It is not just the software’s capability that at times let’s Prototype 9 down, the aesthetics and spacing are at times awkward. The suspended screens are presumably intended to parallel an average dimension, with faces hanging at times above, below, attempting to appease all, the oversized displays of raw human emotion are not only overwhelming, but at times intimidating. The 3-Dimensional nature of previous prototypes is also lost within the latest venture, the increasingly apparent 2-Dimensional nature of the work builds to create a direct contradiction between intentions of the work set forward by Gonsalves and the reality of the audience’s experience. The lighting of not the gallery, but the visuals is at times cold and unforgiving, only reiterating the difference between the virtual and real, a sense of vulnerability is completely overlooked in the presentation of the videos, despite the assumed reality of emotions upon filming.

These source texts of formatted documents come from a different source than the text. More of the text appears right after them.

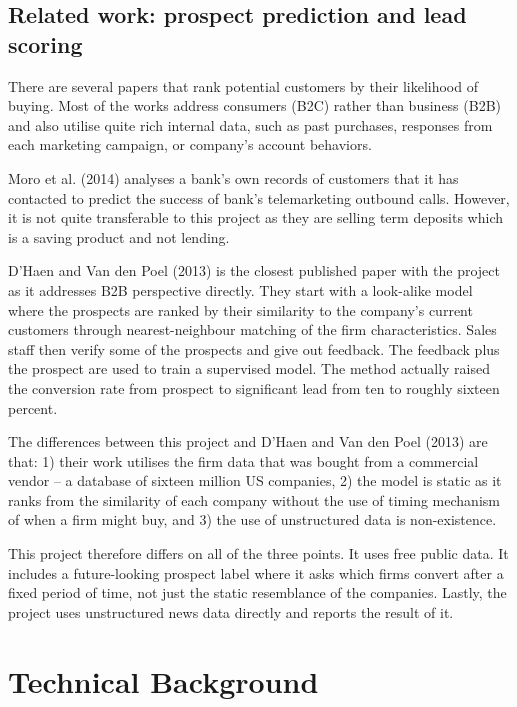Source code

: \documentclass[ %
                    author={Natchalin Iwsakul \\[0.4em] Inkaphol Siriwongwattana \\[0.4em] Tanaphan Kummaraphat \\[0.6em] Patorn Srisupap},,
                supervisor={Fernando Moreno-Pino},
                    degree={MSc},
                     title={Propensity Modelling for SME Commercial Lending Using Open Public Data
},
                  subtitle={Companies House and GDELT as predictors of first-time borrowing},
                      type={},
                      year={2026}]{dissertation}
\begin{document}
\subsection{Related work: prospect prediction and lead scoring}
\label{sec:relatedwork}

There are several papers that rank potential customers by their likelihood of buying. Most of the works address consumers (B2C) rather than business (B2B) and also utilise quite rich internal data, such as past purchases, responses from each marketing campaign, or company's account behaviors.

Moro et al. (2014) analyses a bank's own records of customers that it has contacted to predict the success of bank's telemarketing outbound calls. However, it is not quite transferable to this project as they are selling term deposits which is a saving product and not lending.

D'Haen and Van den Poel (2013) is the closest published paper with the project as it addresses B2B perspective directly. They start with a look-alike model where the prospects are ranked by their similarity to the company's current customers through nearest-neighbour matching of the firm characteristics. Sales staff then verify some of the prospects and give out feedback. The feedback plus the prospect are used to train a supervised model. The method actually raised the conversion rate from prospect to significant lead from ten to roughly sixteen percent.

The differences between this project and D'Haen and Van den Poel (2013) are that: 1) their work utilises the firm data that was bought from a commercial vendor -- a database of sixteen million US companies, 2) the model is static as it ranks from the similarity of each company without the use of timing mechanism of when a firm might buy, and 3) the use of unstructured data is non-existence.

This project therefore differs on all of the three points. It uses free public data. It includes a future-looking prospect label where it asks which firms convert after a fixed period of time, not just the static resemblance of the companies. Lastly, the project uses unstructured news data directly and reports the result of it. 

\section{Technical Background}
\label{sec:technical}
\end{document}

Although at times dissatisfied with the reality of the exhibition compared to the proposed ideology, it would be unfair and inappropriate of me to totally discredit the work of The Chameleon Project’s latest endeavour. As a whole, I feel that the scientific advancements of the latest exhibition outweigh the sociological and emotional progression. There are also certain ideas which we’re emulated by the experience of Prototype 9, that, although not entirely intentional, still allow the audience to experience and re-evaluate some of the foundations of communication. If nothing else, I have come away from Fabrica Gallery intrinsically aware of a new understanding and comforting reasoning behind visual dialogue, the true sense of empathy; the notion that we all strive to achieve a neutral and balanced state of feeling, we all want the same conclusion; ‘we all want everything to be okay’.